Virtually nothing in December and January although on a bright but cold day, 3-4kWh is possible.
This maybe all you wanted to know but here is a bit more if you are interested. Heat input comes from solar thermal tubes and any excess PV. A diverter acts to send any spare pv to the immersion rather than export any to the grid. In the winter, the PV goes to an immersion half way up the tank, in summer it goes in at the bottom to increase the storage potential. In winter effectively only the top half of the store is in use with inputs from boiler and excess PV and extracted from the top via the DHW heat exchanger. The tank is allowed to stratify. In summer the whole store is used. Inputs from PV and solar thermal go in at the bottom and a de-stratification pump can optionally be used to maximise the energy capacity by the whole store being at 93 C Summer and winter are simply names for the two modes and not calendar definitions. Typically winter mode is used from November to mid March
The control system is work in progress, but at the moment, the tank stat that controls the boiler is set to 60C and the timer runs the boiler for
20 mins in the morning which gives enough DHW for morning ablutions and odd needs during the day (we are all (3 adults) at home all day normally). If there is any solar input, this adds heat during the day and then at 5pm the boiler runs for 30 mins as needed. If the solar gain has been significant , then the tank stat will turn the boiler off sooner.From March to October, it is rare for the boiler to fire at all for DHW
The cylinder is very well lagged (75mm foam) even so measurements show that it loses 10-15% of its heat capacity over night.

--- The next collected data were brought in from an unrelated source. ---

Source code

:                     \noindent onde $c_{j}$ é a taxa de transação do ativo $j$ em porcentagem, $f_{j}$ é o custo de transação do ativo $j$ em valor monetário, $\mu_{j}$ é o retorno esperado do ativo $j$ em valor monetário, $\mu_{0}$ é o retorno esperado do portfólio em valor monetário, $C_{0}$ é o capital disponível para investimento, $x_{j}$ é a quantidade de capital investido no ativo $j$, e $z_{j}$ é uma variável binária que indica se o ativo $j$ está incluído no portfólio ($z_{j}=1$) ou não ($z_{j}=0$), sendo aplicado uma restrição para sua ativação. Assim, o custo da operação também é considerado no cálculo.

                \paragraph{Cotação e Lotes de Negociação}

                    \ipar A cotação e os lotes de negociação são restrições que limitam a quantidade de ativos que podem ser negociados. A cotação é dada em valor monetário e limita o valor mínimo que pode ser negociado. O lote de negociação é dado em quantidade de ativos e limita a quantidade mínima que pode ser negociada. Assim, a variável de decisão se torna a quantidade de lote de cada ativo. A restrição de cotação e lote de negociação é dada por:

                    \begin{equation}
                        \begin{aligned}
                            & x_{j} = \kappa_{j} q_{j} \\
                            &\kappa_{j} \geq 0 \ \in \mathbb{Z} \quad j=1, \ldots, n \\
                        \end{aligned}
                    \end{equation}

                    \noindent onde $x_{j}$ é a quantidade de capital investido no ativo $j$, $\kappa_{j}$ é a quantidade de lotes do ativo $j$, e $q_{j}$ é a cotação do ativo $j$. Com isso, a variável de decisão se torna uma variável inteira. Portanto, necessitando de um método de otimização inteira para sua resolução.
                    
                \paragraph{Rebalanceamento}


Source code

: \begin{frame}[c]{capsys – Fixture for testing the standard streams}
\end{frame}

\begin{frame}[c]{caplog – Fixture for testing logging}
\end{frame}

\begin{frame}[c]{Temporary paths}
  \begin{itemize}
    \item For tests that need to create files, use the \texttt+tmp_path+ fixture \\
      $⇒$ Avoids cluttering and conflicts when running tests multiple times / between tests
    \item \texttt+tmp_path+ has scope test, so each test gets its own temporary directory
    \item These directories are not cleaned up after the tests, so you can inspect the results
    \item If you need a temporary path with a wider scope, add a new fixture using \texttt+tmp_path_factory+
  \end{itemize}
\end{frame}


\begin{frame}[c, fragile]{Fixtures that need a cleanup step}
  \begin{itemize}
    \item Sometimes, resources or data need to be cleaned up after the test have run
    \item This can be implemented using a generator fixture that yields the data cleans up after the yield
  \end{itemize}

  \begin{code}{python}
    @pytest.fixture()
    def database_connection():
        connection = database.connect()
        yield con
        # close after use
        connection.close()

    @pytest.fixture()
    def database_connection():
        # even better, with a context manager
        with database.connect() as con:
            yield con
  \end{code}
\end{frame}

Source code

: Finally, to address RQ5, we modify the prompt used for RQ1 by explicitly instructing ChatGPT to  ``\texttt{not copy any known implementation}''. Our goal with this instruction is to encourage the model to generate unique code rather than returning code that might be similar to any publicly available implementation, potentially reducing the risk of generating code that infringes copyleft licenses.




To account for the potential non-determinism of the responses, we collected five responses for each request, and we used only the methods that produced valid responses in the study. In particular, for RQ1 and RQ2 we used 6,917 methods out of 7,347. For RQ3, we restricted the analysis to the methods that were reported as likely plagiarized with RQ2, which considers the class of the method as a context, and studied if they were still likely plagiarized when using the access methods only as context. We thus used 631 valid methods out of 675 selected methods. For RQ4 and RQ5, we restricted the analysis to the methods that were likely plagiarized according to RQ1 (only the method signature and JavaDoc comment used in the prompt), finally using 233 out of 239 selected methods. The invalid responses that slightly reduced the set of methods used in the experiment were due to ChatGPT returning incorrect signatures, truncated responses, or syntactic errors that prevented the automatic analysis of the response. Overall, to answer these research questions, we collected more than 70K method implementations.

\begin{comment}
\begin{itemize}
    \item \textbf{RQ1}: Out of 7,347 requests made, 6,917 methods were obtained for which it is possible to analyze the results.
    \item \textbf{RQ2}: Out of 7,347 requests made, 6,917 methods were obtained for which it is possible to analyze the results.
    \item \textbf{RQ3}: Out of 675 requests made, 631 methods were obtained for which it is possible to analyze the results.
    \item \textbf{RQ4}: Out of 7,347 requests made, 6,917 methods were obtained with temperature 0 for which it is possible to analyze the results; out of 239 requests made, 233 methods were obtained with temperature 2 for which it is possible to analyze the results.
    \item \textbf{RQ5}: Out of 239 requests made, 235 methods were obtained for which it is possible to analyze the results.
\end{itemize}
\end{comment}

My proposed control system will endeavour to minimise the energy stored overnight when it has been sourced by burning gas. The main input to this will be my "calorimeter". This measures the cylinder temperature at 7 places vertically (the store is 2.2m tall deliberately to allow stratification), as well as the output temperature from the TMV (its control knob is not calibrated) and the cold inlet temperature. From this data, it calculates how much water can be drawn off before the output temperature would fall below the setting of the TMV. The calorimeter is all working but just has a display at the moment. Eventually it will be integrated into closed loop control.
A few pics
Cylinder and sensors:
Control panel (under development):
Calorimeter display:
top row: cylinder temps top(right) bottom (left)
2nd row: Actual in and out temperatures 3rd row: cold temperature (trough hold-slow rise) and output temperature (peak hold-slow fall) bottom row: Processing time mS: calculated volume of useful hot water: software version number.As you might have gathered this has been a bit of a 'project' undertaken to keep me out of mischief since retiring.